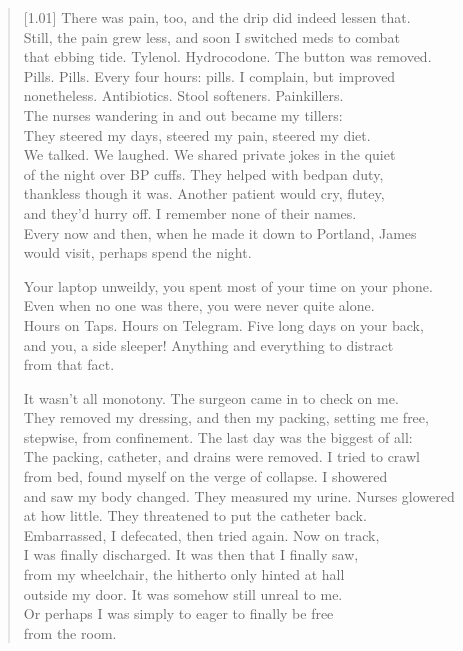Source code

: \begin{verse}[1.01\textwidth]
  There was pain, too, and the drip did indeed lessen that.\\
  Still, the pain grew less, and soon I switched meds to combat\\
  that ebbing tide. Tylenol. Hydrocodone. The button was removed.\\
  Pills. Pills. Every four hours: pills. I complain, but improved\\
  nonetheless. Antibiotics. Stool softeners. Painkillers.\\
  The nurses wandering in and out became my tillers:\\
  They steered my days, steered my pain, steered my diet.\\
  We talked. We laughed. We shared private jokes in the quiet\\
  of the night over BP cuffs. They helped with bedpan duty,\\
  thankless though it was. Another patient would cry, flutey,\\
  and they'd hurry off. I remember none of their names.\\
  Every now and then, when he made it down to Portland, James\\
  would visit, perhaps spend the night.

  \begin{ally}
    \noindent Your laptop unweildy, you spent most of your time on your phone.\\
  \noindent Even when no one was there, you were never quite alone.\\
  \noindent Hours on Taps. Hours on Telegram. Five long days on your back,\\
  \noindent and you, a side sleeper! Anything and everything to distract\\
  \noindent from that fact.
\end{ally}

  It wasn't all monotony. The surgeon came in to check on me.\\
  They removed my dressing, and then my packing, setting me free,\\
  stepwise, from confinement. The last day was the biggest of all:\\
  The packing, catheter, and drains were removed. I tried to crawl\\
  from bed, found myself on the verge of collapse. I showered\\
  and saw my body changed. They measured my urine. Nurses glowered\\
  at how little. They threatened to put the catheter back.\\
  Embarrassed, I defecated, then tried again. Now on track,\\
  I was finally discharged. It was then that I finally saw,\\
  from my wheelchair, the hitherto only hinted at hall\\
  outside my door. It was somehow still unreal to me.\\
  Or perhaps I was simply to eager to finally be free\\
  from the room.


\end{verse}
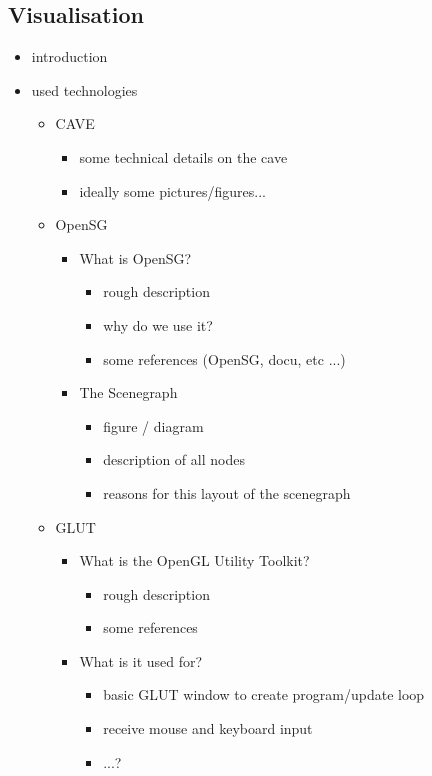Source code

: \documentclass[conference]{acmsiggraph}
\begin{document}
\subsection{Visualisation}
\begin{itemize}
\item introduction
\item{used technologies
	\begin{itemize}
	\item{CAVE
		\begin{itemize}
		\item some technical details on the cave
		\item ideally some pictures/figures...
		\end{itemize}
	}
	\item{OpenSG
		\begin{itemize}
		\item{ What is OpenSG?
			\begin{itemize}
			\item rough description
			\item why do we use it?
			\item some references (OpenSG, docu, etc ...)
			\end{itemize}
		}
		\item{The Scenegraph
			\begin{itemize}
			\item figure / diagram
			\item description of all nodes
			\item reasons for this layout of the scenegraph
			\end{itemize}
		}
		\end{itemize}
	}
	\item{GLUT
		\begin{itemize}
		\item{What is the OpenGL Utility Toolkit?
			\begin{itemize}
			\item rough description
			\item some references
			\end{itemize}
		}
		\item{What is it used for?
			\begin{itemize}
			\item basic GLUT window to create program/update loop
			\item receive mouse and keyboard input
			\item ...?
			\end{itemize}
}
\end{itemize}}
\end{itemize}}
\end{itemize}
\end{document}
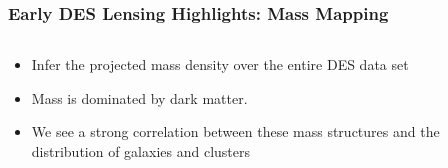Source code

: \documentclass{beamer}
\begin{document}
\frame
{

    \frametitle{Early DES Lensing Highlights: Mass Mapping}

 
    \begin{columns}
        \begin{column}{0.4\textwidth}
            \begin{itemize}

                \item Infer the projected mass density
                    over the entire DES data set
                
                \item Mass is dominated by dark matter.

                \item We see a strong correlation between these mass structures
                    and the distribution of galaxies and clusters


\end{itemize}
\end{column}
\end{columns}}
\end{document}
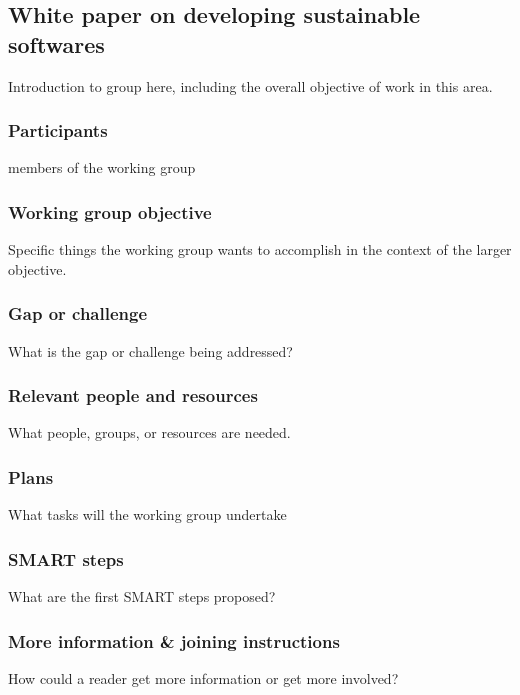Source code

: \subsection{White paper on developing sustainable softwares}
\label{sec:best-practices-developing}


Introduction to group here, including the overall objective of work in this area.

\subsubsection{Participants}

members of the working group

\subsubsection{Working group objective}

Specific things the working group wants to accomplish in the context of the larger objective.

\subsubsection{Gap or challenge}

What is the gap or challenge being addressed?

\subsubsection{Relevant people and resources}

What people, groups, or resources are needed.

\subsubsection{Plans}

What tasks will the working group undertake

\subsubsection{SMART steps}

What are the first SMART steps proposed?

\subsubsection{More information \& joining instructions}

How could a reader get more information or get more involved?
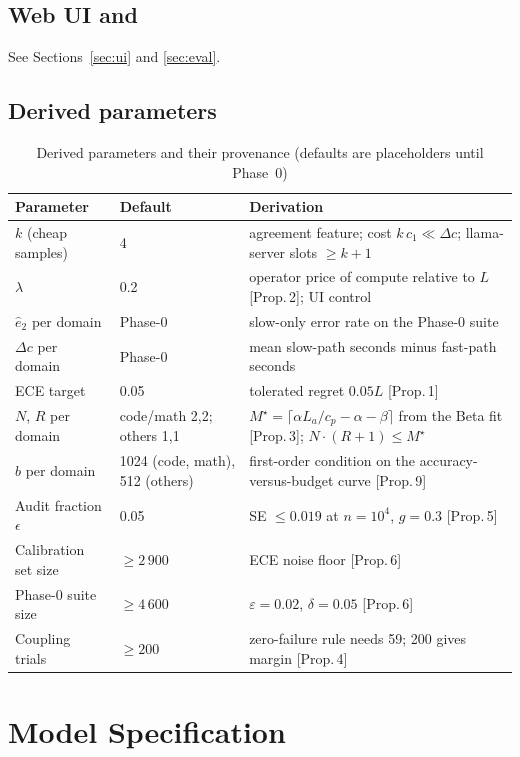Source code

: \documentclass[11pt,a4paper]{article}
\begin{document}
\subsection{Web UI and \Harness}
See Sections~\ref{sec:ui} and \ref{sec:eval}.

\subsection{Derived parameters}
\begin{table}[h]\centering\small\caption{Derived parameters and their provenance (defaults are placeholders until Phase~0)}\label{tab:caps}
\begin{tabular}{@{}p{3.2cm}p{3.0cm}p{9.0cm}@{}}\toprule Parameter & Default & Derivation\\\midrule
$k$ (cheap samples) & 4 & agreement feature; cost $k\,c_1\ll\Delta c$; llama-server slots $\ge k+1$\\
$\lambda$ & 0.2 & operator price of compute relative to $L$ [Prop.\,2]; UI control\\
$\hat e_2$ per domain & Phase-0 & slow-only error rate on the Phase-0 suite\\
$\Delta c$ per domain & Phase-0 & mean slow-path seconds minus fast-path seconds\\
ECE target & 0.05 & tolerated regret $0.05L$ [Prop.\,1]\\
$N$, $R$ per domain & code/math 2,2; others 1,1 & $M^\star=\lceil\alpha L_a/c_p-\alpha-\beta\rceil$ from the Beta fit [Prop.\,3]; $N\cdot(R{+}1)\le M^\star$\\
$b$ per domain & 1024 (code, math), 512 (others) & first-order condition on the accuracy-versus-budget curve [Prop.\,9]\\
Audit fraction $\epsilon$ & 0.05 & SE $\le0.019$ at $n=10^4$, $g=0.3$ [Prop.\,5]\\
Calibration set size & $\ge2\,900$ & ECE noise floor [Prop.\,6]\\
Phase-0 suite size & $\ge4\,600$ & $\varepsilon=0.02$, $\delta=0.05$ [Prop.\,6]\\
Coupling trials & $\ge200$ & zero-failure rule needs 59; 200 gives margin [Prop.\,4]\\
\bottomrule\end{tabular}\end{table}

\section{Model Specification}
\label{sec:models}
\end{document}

### WORK TO COMPLETE
Copy every line from the records above that contains the word "domain".

### RESPONSE TO THE EXERCISE
$\hat e_2$ per domain & Phase-0 & slow-only error rate on the Phase-0 suite\\
$\Delta c$ per domain & Phase-0 & mean slow-path seconds minus fast-path seconds\\
$N$, $R$ per domain & code/math 2,2; others 1,1 & $M^\star=\lceil\alpha L_a/c_p-\alpha-\beta\rceil$ from the Beta fit [Prop.\,3]; $N\cdot(R{+}1)\le M^\star$\\
$b$ per domain & 1024 (code, math), 512 (others) & first-order condition on the accuracy-versus-budget curve [Prop.\,9]\\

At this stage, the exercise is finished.